A la mañana siguiente ella estaba acostada boca arriba con las piernas abiertas. Yo estaba acostado de lado, viendo hacia ella. Cuando desperté amanecí empalmado por obvias razones. Ella abrió los ojos, volteo a verme, y en instantes sujetó mi mano izquierda y la llevó a su parte íntima. ¡Ohh fue delicioso!
Me indicó donde tocar, donde acariciar, con qué intensidad y a qué ritmo hacerlo. Alcancé a sentir su humedad, y eso me puso a mil. Si ya estaba erecto, con eso me puse más duro.

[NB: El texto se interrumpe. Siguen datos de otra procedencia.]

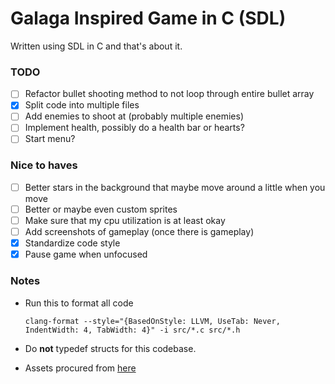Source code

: # Galaga Inspired Game in C (SDL)

Written using SDL in C and that's about it.

### TODO

- [ ] Refactor bullet shooting method to not loop through entire bullet array
- [x] Split code into multiple files
- [ ] Add enemies to shoot at (probably multiple enemies)
- [ ] Implement health, possibly do a health bar or hearts?
- [ ] Start menu?

### Nice to haves

- [ ] Better stars in the background that maybe move around a little when you move
- [ ] Better or maybe even custom sprites
- [ ] Make sure that my cpu utilization is at least okay
- [ ] Add screenshots of gameplay (once there is gameplay)
- [x] Standardize code style
- [x] Pause game when unfocused

### Notes

- Run this to format all code

  ```
  clang-format --style="{BasedOnStyle: LLVM, UseTab: Never, IndentWidth: 4, TabWidth: 4}" -i src/*.c src/*.h
  ```

- Do **not** typedef structs for this codebase.
- Assets procured from [here](https://foozlecc.itch.io/void-fleet-pack-2)
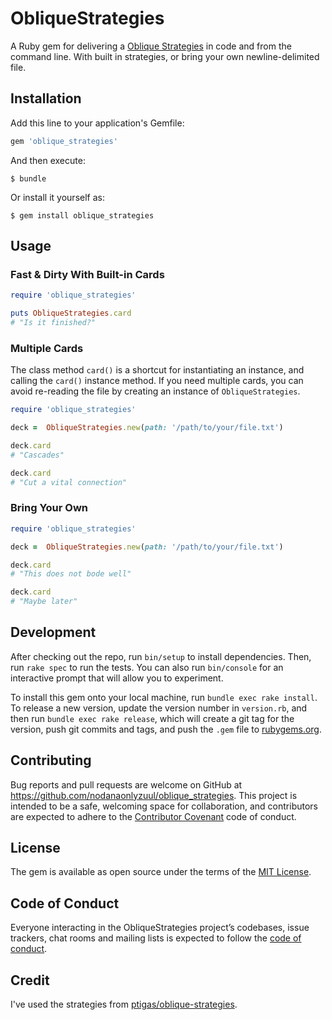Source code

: # ObliqueStrategies

A Ruby gem for delivering a [Oblique Strategies](https://en.wikipedia.org/wiki/Oblique_Strategies) in code and from the command line. With built in strategies, or bring
your own newline-delimited file.

## Installation

Add this line to your application's Gemfile:

```ruby
gem 'oblique_strategies'
```

And then execute:

    $ bundle

Or install it yourself as:

    $ gem install oblique_strategies

## Usage

### Fast & Dirty With Built-in Cards

```ruby
require 'oblique_strategies'

puts ObliqueStrategies.card
# "Is it finished?"
```

### Multiple Cards

The class method `card()` is a shortcut for instantiating an instance, and calling
the `card()` instance method. If you need multiple cards, you can avoid
re-reading the file by creating an instance of `ObliqueStrategies`.

```ruby
require 'oblique_strategies'

deck =  ObliqueStrategies.new(path: '/path/to/your/file.txt')

deck.card
# "Cascades"

deck.card
# "Cut a vital connection"
```

### Bring Your Own

```ruby
require 'oblique_strategies'

deck =  ObliqueStrategies.new(path: '/path/to/your/file.txt')

deck.card
# "This does not bode well"

deck.card
# "Maybe later"
```

## Development

After checking out the repo, run `bin/setup` to install dependencies. Then, run `rake spec` to run the tests. You can also run `bin/console` for an interactive prompt that will allow you to experiment.

To install this gem onto your local machine, run `bundle exec rake install`. To release a new version, update the version number in `version.rb`, and then run `bundle exec rake release`, which will create a git tag for the version, push git commits and tags, and push the `.gem` file to [rubygems.org](https://rubygems.org).

## Contributing

Bug reports and pull requests are welcome on GitHub at <https://github.com/nodanaonlyzuul/oblique_strategies>. This project is intended to be a safe, welcoming space for collaboration, and contributors are expected to adhere to the [Contributor Covenant](http://contributor-covenant.org) code of conduct.

## License

The gem is available as open source under the terms of the [MIT License](https://opensource.org/licenses/MIT).

## Code of Conduct

Everyone interacting in the ObliqueStrategies project’s codebases, issue trackers, chat rooms and mailing lists is expected to follow the [code of conduct](https://github.com/[USERNAME]/oblique_strategies/blob/master/CODE_OF_CONDUCT.md).

## Credit

I've used the strategies from [ptigas/oblique-strategies](https://github.com/ptigas/oblique-strategies/).
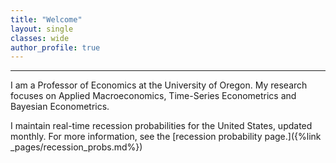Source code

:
 ```yaml
---
title: "Welcome"
layout: single
classes: wide
author_profile: true
---
```


<HR>

I am a Professor of Economics at the University of Oregon. My research focuses on Applied Macroeconomics, Time-Series Econometrics and Bayesian Econometrics. <br>

I maintain real-time recession probabilities for the United States, updated monthly. For more information, 
see the [recession probability page.]({%link _pages/recession_probs.md%})<br>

¡Mmh, qué penetración más buena!

Me encantó masturbarla, aprendí muchísimo. Sin que mediaramos palabras, ella se quitó las sábanas con las que nos tapábamos y quedó al descubierto. Con una sensualidad increíble, sus ojos me indicaron un “observa lo que pasará allá abajo”. Yo estaba sin palabras pero con una erección monumental. No supe en ese momento si bajar a comer ese coñito húmedo, o si dejarle ir toda mi erección al fondo para gozar de lo lindo. Ante mi indecisión, ella cogió mi cara con una mano y lo llevó a su cara, y con la otra mano me agarró firmemente la polla y la condujo a su coñito. ¡Mmh, qué penetración más buena! A cambio de unos besos de mi parte, ella me estaba ofreciendo su sexo húmedo, caliente y deliciosamente magnífico.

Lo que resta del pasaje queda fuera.